Desde pequeño, Salomón Hakim manifestó una fuerte tendencia a no tomar los consejos de los adultos, no por llevar la contraria, ni para escandalizar, sino al contrario, para seguir sus intuiciones, para llegar a hacer lo que sabía que podía hacer muy bien. Cuando Hakim terminó el colegio, en el colegio San Bartolomé, sus padres le ofrecieron una oportunidad que tantos músicos adolescentes obligados a estudiar la carrera de sus padres habrían envidiado: lo incitaron a estudiar música. Hakim rechazó amablemente la oferta, y se matriculó en la Universidad Nacional, en la carrera de medicina. Mientras la mayoría de los jóvenes de su edad empezaban a interesarse por la guitarra eléctrica, a Hakim lo apasionaba simplemente la electricidad. Pasaba tardes enteras armando sistemas de circuitos, arreglando radios, jugando con transistores y pilas y cables. Pero no era la ingeniería eléctrica lo que le interesaba, o por lo menos no en sí misma, sino en relación con el cuerpo humano, que es también un sistema eléctrico. Por eso, sus primeras investigaciones en la universidad buscaban aclarar el papel de la electricidad en el proceso de la digestión y de las contracciones abdominales. De ahí, sin embargo, su mira fue subiendo hasta llegar al cerebro, otro enorme transistor, donde finalmente se instaló.

Recién graduado, Hakim se fue con una beca a seguir su carrera a Estados Unidos, donde estudió neurocirugía primero y neuropatología después.
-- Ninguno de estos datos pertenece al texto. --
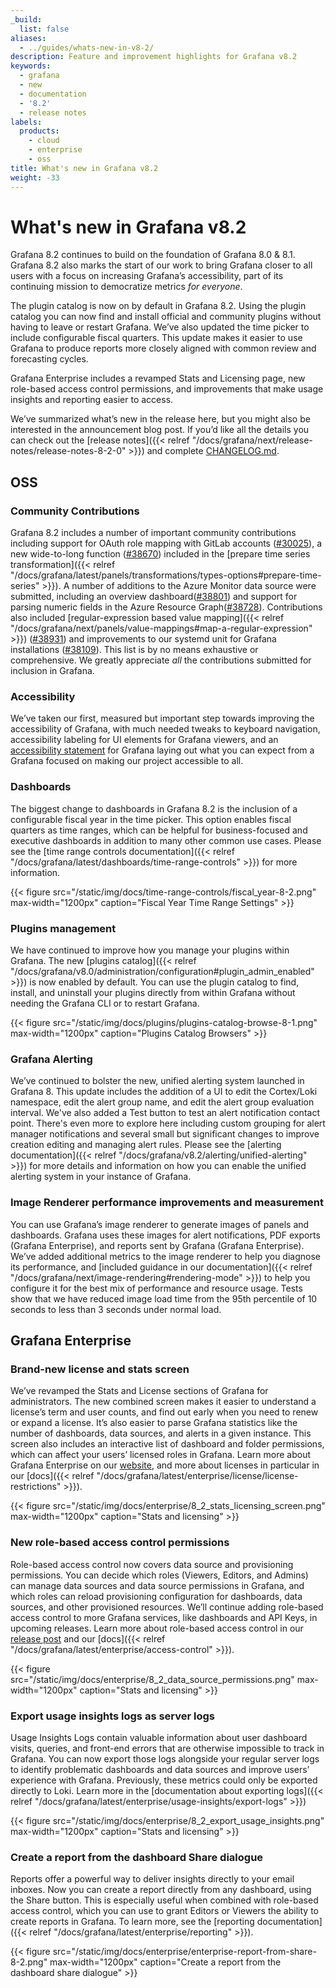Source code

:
 ```yaml
---
_build:
  list: false
aliases:
  - ../guides/whats-new-in-v8-2/
description: Feature and improvement highlights for Grafana v8.2
keywords:
  - grafana
  - new
  - documentation
  - '8.2'
  - release notes
labels:
  products:
    - cloud
    - enterprise
    - oss
title: What's new in Grafana v8.2
weight: -33
---
```


# What's new in Grafana v8.2

Grafana 8.2 continues to build on the foundation of Grafana 8.0 & 8.1. Grafana 8.2 also marks the start of our work to bring Grafana closer to all users with a focus on increasing Grafana’s accessibility, part of its continuing mission to democratize metrics _for everyone_.

The plugin catalog is now on by default in Grafana 8.2. Using the plugin catalog you can now find and install official and community plugins without having to leave or restart Grafana. We’ve also updated the time picker to include configurable fiscal quarters. This update makes it easier to use Grafana to produce reports more closely aligned with common review and forecasting cycles.

Grafana Enterprise includes a revamped Stats and Licensing page, new role-based access control permissions, and improvements that make usage insights and reporting easier to access.

We’ve summarized what’s new in the release here, but you might also be interested in the announcement blog post. If you’d like all the details you can check out the [release notes]({{< relref "/docs/grafana/next/release-notes/release-notes-8-2-0" >}}) and complete [CHANGELOG.md](https://github.com/grafana/grafana/blob/master/CHANGELOG.md).

## OSS

### Community Contributions

Grafana 8.2 includes a number of important community contributions including support for OAuth role mapping with GitLab accounts ([#30025](https://github.com/grafana/grafana/pull/30025)), a new wide-to-long function ([#38670](https://github.com/grafana/grafana/pull/38670)) included in the [prepare time series transformation]({{< relref "/docs/grafana/latest/panels/transformations/types-options#prepare-time-series" >}}). A number of additions to the Azure Monitor data source were submitted, including an overview dashboard([#38801](https://github.com/grafana/grafana/pull/38801)) and support for parsing numeric fields in the Azure Resource Graph([#38728](https://github.com/grafana/grafana/pull/38728)). Contributions also included [regular-expression based value mapping]({{< relref "/docs/grafana/next/panels/value-mappings#map-a-regular-expression" >}}) ([#38931](https://github.com/grafana/grafana/pull/38931)) and improvements to our systemd unit for Grafana installations ([#38109](https://github.com/grafana/grafana/pull/38109)). This list is by no means exhaustive or comprehensive. We greatly appreciate _all_ the contributions submitted for inclusion in Grafana.

### Accessibility

We’ve taken our first, measured but important step towards improving the accessibility of Grafana, with much needed tweaks to keyboard navigation, accessibility labeling for UI elements for Grafana viewers, and an [accessibility statement](/accessibility/) for Grafana laying out what you can expect from a Grafana focused on making our project accessible to all.

### Dashboards

The biggest change to dashboards in Grafana 8.2 is the inclusion of a configurable fiscal year in the time picker. This option enables fiscal quarters as time ranges, which can be helpful for business-focused and executive dashboards in addition to many other common use cases. Please see the [time range controls documentation]({{< relref "/docs/grafana/latest/dashboards/time-range-controls" >}}) for more information.

{{< figure src="/static/img/docs/time-range-controls/fiscal_year-8-2.png" max-width="1200px" caption="Fiscal Year Time Range Settings" >}}

### Plugins management

We have continued to improve how you manage your plugins within Grafana. The new [plugins catalog]({{< relref "/docs/grafana/v8.0/administration/configuration#plugin_admin_enabled" >}}) is now enabled by default. You can use the plugin catalog to find, install, and uninstall your plugins directly from within Grafana without needing the Grafana CLI or to restart Grafana.

{{< figure src="/static/img/docs/plugins/plugins-catalog-browse-8-1.png" max-width="1200px" caption="Plugins Catalog Browsers" >}}

### Grafana Alerting

We’ve continued to bolster the new, unified alerting system launched in Grafana 8. This update includes the addition of a UI to edit the Cortex/Loki namespace, edit the alert group name, and edit the alert group evaluation interval. We've also added a Test button to test an alert notification contact point. There's even more to explore here including custom grouping for alert manager notifications and several small but significant changes to improve creation editing and managing alert rules. Please see the [alerting documentation]({{< relref "/docs/grafana/v8.2/alerting/unified-alerting" >}}) for more details and information on how you can enable the unified alerting system in your instance of Grafana.

### Image Renderer performance improvements and measurement

You can use Grafana’s image renderer to generate images of panels and dashboards. Grafana uses these images for alert notifications, PDF exports (Grafana Enterprise), and reports sent by Grafana (Grafana Enterprise). We’ve added additional metrics to the image renderer to help you diagnose its performance, and [included guidance in our documentation]({{< relref "/docs/grafana/next/image-rendering#rendering-mode" >}}) to help you configure it for the best mix of performance and resource usage. Tests show that we have reduced image load time from the 95th percentile of 10 seconds to less than 3 seconds under normal load.

## Grafana Enterprise

### Brand-new license and stats screen

We’ve revamped the Stats and License sections of Grafana for administrators. The new combined screen makes it easier to understand a license’s term and user counts, and find out early when you need to renew or expand a license. It’s also easier to parse Grafana statistics like the number of dashboards, data sources, and alerts in a given instance. This screen also includes an interactive list of dashboard and folder permissions, which can affect your users’ licensed roles in Grafana. Learn more about Grafana Enterprise on our [website](/products/enterprise/grafana/), and more about licenses in particular in our [docs]({{< relref "/docs/grafana/latest/enterprise/license/license-restrictions" >}}).

{{< figure src="/static/img/docs/enterprise/8_2_stats_licensing_screen.png" max-width="1200px" caption="Stats and licensing" >}}

### New role-based access control permissions

Role-based access control now covers data source and provisioning permissions. You can decide which roles (Viewers, Editors, and Admins) can manage data sources and data source permissions in Grafana, and which roles can reload provisioning configuration for dashboards, data sources, and other provisioned resources. We’ll continue adding role-based access control to more Grafana services, like dashboards and API Keys, in upcoming releases. Learn more about role-based access control in our [release post](/blog/2021/06/23/new-in-grafana-enterprise-8.0-fine-grained-access-control-for-reporting-and-user-management/) and our [docs]({{< relref "/docs/grafana/latest/enterprise/access-control" >}}).

{{< figure src="/static/img/docs/enterprise/8_2_data_source_permissions.png" max-width="1200px" caption="Stats and licensing" >}}

### Export usage insights logs as server logs

Usage Insights Logs contain valuable information about user dashboard visits, queries, and front-end errors that are otherwise impossible to track in Grafana. You can now export those logs alongside your regular server logs to identify problematic dashboards and data sources and improve users’ experience with Grafana. Previously, these metrics could only be exported directly to Loki. Learn more in the [documentation about exporting logs]({{< relref "/docs/grafana/latest/enterprise/usage-insights/export-logs" >}})

{{< figure src="/static/img/docs/enterprise/8_2_export_usage_insights.png" max-width="1200px" caption="Stats and licensing" >}}

### Create a report from the dashboard Share dialogue

Reports offer a powerful way to deliver insights directly to your email inboxes. Now you can create a report directly from any dashboard, using the Share button. This is especially useful when combined with role-based access control, which you can use to grant Editors or Viewers the ability to create reports in Grafana. To learn more, see the [reporting documentation]({{< relref "/docs/grafana/latest/enterprise/reporting" >}}).

{{< figure src="/static/img/docs/enterprise/enterprise-report-from-share-8-2.png" max-width="1200px" caption="Create a report from the dashboard share dialogue" >}}
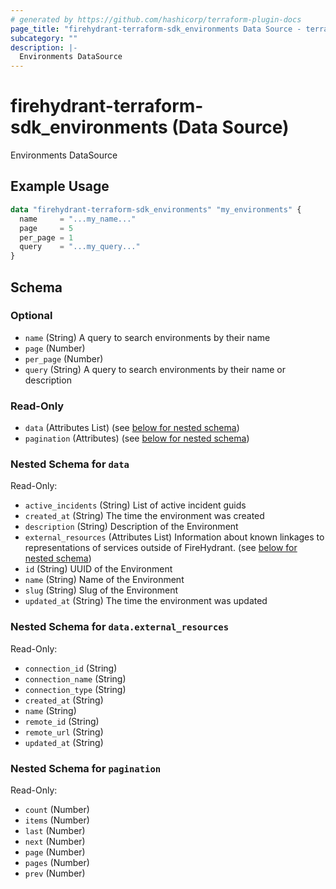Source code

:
```yaml
---
# generated by https://github.com/hashicorp/terraform-plugin-docs
page_title: "firehydrant-terraform-sdk_environments Data Source - terraform-provider-firehydrant-terraform-sdk"
subcategory: ""
description: |-
  Environments DataSource
---
```


# firehydrant-terraform-sdk_environments (Data Source)

Environments DataSource

## Example Usage

```terraform
data "firehydrant-terraform-sdk_environments" "my_environments" {
  name     = "...my_name..."
  page     = 5
  per_page = 1
  query    = "...my_query..."
}
```

<!-- schema generated by tfplugindocs -->
## Schema

### Optional

- `name` (String) A query to search environments by their name
- `page` (Number)
- `per_page` (Number)
- `query` (String) A query to search environments by their name or description

### Read-Only

- `data` (Attributes List) (see [below for nested schema](#nestedatt--data))
- `pagination` (Attributes) (see [below for nested schema](#nestedatt--pagination))

<a id="nestedatt--data"></a>
### Nested Schema for `data`

Read-Only:

- `active_incidents` (String) List of active incident guids
- `created_at` (String) The time the environment was created
- `description` (String) Description of the Environment
- `external_resources` (Attributes List) Information about known linkages to representations of services outside of FireHydrant. (see [below for nested schema](#nestedatt--data--external_resources))
- `id` (String) UUID of the Environment
- `name` (String) Name of the Environment
- `slug` (String) Slug of the Environment
- `updated_at` (String) The time the environment was updated

<a id="nestedatt--data--external_resources"></a>
### Nested Schema for `data.external_resources`

Read-Only:

- `connection_id` (String)
- `connection_name` (String)
- `connection_type` (String)
- `created_at` (String)
- `name` (String)
- `remote_id` (String)
- `remote_url` (String)
- `updated_at` (String)



<a id="nestedatt--pagination"></a>
### Nested Schema for `pagination`

Read-Only:

- `count` (Number)
- `items` (Number)
- `last` (Number)
- `next` (Number)
- `page` (Number)
- `pages` (Number)
- `prev` (Number)
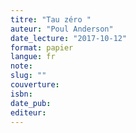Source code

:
 ```yaml
---
titre: "Tau zéro "
auteur: "Poul Anderson"
date_lecture: "2017-10-12"
format: papier
langue: fr
note:
slug: ""
couverture: 
isbn: 
date_pub: 
editeur: 
---
```

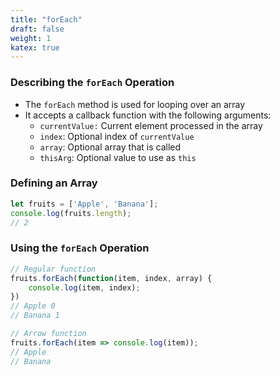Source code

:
 ```yaml
---
title: "forEach"
draft: false
weight: 1
katex: true
---
```


### Describing the `forEach` Operation
- The `forEach` method is used for looping over an array
- It accepts a callback function with the following arguments:
	- `currentValue:` Current element processed in the array
	- `index`: Optional index of `currentValue`
	- `array`: Optional array that is called
	- `thisArg`: Optional value to use as `this`

### Defining an Array
```js
let fruits = ['Apple', 'Banana'];
console.log(fruits.length);
// 2
```

### Using the `forEach` Operation
```js
// Regular function
fruits.forEach(function(item, index, array) {
    console.log(item, index);
})
// Apple 0
// Banana 1

// Arrow function
fruits.forEach(item => console.log(item));
// Apple
// Banana
```
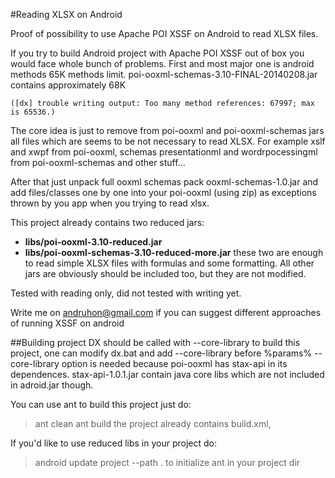 #Reading XLSX on Android

Proof of possibility to use Apache POI XSSF on Android to read XLSX files.

If you try to build Android project with Apache POI XSSF out of box you would face whole bunch of problems.
First and most major one is android methods 65K methods limit.
poi-ooxml-schemas-3.10-FINAL-20140208.jar contains approximately 68K
```
([dx] trouble writing output: Too many method references: 67997; max is 65536.)
```

The core idea is just to remove from poi-ooxml and poi-ooxml-schemas jars all files which are seems to be not necessary to read XLSX.
For example xslf and xwpf from poi-ooxml,
schemas presentationml and wordrpocessingml from poi-ooxml-schemas
and other stuff...

After that just unpack full ooxml schemas pack ooxml-schemas-1.0.jar
and add files/classes one by one into your poi-ooxml (using zip) as exceptions thrown by you app when you trying to read xlsx.

This project already contains two reduced jars:
* **libs/poi-ooxml-3.10-reduced.jar**
* **libs/poi-ooxml-schemas-3.10-reduced-more.jar**
these two are enough to read simple XLSX files with formulas and some formatting.
All other jars are obviously should be included too, but they are not modified.


Tested with reading only, did not tested with writing yet.

Write me on andruhon@gmail.com if you can suggest different approaches of running XSSF on android 


##Building project
DX should be called with --core-library to build this project, one can modify dx.bat and add --core-library before %params%
--core-library option is needed because poi-ooxml has stax-api in its dependences.
stax-api-1.0.1.jar contain java core libs which are not included in adroid.jar though.

You can use ant to build this project just do:
>ant clean
>ant build
the project already contains build.xml,

If you'd like to use reduced libs in your project do:
>android update project --path .
to initialize ant in your project dir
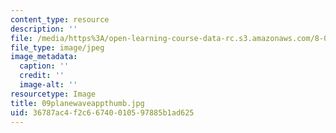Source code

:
 ```yaml
---
content_type: resource
description: ''
file: /media/https%3A/open-learning-course-data-rc.s3.amazonaws.com/8-02t-electricity-and-magnetism-spring-2005/36787ac4f2c66740010597885b1ad625_09planewaveappthumb.jpg
file_type: image/jpeg
image_metadata:
  caption: ''
  credit: ''
  image-alt: ''
resourcetype: Image
title: 09planewaveappthumb.jpg
uid: 36787ac4-f2c6-6740-0105-97885b1ad625
---
```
Allá, estudiando cuerpos de gente con Alzheimer, descubrió que muchos en muchos de ellos los ventrículos se habían dilatado sin romper la corteza cerebral, y sin motivo aparente. Ulteriores indagaciones ya de regreso en Colombia, lo llevaron a concluir que se trataba de un síndrome llamado hidrocefalia normotensiva, en que el cerebro se hincha de líquidos sin llegar al punto de romperse, pero causando graves daños. En el año 64 publicó sus descubrimientos pero los especialistas en el campo no los validaron. Hakim, de nuevo, hizo caso omiso de los consejos de los mayores y en vez de insistir en tratar de convencer, se dedicó a curar gente; ya los casos hablarían por sí mismos de la eficacia de la teoría. En efecto, así fue, y los mismos doctores que lo habían ignorado aclamaron su descubrimiento sólo algunos años después. Sin embargo, para tratar el síndrome, Hakim requería de una válvula capaz de hacer la operación sin poner en peligro otras partes del cerebro, y la válvula que había en el mercado hacía exactamente eso. Es ahí cuando sus conocimientos de mecánica y electricidad se pusieron finalmente al servicio de su causa, y después de unos meses encerrado en su taller, Hakim salió con una válvula que sí funcionaba, y que patentó, y que probó, y que ahora es la que se usa, con algunos cambios menores, en todo el mundo.

Decenas de patentes y publicaciones son las que Hakim hizo en los años posteriores a su perfeccionamiento de la válvula, muchos de los cuales, tal vez con una historia menos romántica, han avanzado enormemente varios campos de la medicina, y han salvado alargado vidas de innúmeros pacientes. Es por eso que ayer, no sólo familiares y conocidos, sino toda la sociedad médica y toda la larga lista de sus antiguos pacientes lamentó enormemente la muerte de este incansable inventor, médico e investigador que se propuso, con tanto convencimiento y hace tantos años, poner sus diversas habilidades al servicio de los enfermos.